Saldi estivi in partenza: le attese dei commercianti, c'è ottimismo a Genova

I saldi estivi 2018 sono già cominciati in Sicilia, Basilicata e in provincia di Trento e nel resto d'Italia prenderanno il via domani, sabato 7 luglio. La durata, di media, è di sei settimane, ma in alcune regioni possono durare fino a fine agosto o in alcuni casi fino a settembre.

Come ogni anno il Codacons monitora l'andamento dei saldi estivi, verificando la veridicità degli sconti di fine stagione nelle principali città, ha reso noti i primi dati della giornata di ieri che non sarebbero così esaltanti come probabilmente ci si aspettava.

Secondo l'ufficio studi dell'associazione di categoria, sei famiglie toscane su dieci parteciperanno al "rito" collettivo dei saldi, riservando ciascuna un budget complessivo di 225 euro all'acquisto di abiti e scarpe a prezzi scontati.

"In linea generale la partenza dei saldi estivi 2018 risulta fiacca specie nei negozi tradizionali e nei centri commerciali, con le vendite che non sono decollate - analizza il presidente Rienzi - I consumatori mostrano una grande prudenza, e chi gira per le vie dello shopping si limita ad osservare ma ancora non compra". Sold out, anche, prodotti elettronici come smartphone, tv, pc ed elettrodomestici a prezzi particolarmente ridotti. Spesso gli stessi negozianti, tramite sms ed e-mail, segnalano gli sconti ai clienti più affezionati.

Tutto pronto per i saldi dunque. Ecco alcuni consigli da tenere bene a mente prima di approfittare degli sconti. Il negoziante è obbligato a sostituire l'articolo difettoso, anche se nega di poterlo fare. Il cliente deve denunciare il difetto entro due mesi dalla scoperta, chiedendone la sostituzione o il rimborso del prezzo, scontrino alla mano.

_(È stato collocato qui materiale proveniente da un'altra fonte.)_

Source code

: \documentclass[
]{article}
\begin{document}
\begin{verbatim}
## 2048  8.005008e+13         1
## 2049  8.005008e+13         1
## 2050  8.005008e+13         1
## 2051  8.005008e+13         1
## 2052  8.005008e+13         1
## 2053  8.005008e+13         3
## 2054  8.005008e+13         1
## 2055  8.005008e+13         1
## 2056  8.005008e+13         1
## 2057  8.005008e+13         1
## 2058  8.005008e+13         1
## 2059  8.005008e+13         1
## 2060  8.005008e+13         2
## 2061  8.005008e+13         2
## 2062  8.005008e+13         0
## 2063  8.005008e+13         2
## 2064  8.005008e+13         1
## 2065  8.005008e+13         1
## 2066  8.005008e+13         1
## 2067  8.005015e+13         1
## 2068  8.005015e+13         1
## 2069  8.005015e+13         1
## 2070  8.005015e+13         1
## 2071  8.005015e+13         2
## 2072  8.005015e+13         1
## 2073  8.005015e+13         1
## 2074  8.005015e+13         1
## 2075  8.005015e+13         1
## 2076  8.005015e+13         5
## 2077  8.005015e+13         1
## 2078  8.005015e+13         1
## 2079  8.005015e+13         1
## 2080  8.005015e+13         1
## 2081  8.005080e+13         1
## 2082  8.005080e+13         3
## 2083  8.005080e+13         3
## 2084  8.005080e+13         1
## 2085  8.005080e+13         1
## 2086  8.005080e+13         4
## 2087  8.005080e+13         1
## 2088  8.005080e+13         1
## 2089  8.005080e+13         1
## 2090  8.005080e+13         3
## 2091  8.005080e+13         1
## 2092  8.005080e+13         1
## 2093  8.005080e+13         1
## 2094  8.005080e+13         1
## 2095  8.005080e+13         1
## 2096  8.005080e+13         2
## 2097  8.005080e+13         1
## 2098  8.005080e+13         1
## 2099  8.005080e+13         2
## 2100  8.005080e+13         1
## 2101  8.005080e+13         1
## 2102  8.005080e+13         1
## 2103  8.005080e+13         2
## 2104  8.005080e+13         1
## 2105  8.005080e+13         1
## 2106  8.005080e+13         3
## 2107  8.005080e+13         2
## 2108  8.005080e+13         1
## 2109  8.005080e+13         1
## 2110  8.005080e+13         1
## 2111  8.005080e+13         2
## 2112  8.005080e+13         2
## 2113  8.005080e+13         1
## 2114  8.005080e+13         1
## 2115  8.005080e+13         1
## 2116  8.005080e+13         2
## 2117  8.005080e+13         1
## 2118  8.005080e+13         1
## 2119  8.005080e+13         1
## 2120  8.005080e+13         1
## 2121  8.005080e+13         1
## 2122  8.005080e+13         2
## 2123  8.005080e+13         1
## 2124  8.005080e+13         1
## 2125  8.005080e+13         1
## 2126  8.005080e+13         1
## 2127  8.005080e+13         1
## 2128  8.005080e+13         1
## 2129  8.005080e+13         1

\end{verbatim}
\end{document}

La presentazione al pubblico delle vendite di fine stagione deve esplicitamente contenere l'indicazione della natura di detta vendita. A volte un giro in più aiuta a risparmiare parecchio.

Occhio agli sconti superiori al 50%.

6 Servitevi preferibilmente nei negozi di fiducia o acquistate merce della quale conoscete già il prezzo o la qualità in modo da poter valutare liberamente e autonomamente la convenienza dell'acquisto. Diffidate delle vetrine coperte da manifesti che non vi consentono di vedere la merce. Nello specifico è previsto un acquisto medio per persona di euro 98,00 tenendo di buon conto che il numero medio dei componenti di una famiglia si attesta sui 2,3 soggetti. Non acquistate nei negozi che non espongono il cartellino che indica il vecchio prezzo, quello nuovo ed il valore percentuale dello sconto applicato. Ove possibile perchè la prova dei capi non è un obbligo, ma è rimessa alla discrezionalità del negoziante. Da tempo è stato invece soppresso anche il divieto di effettuare vendite promozionali nei 40 giorni che precedono i saldi.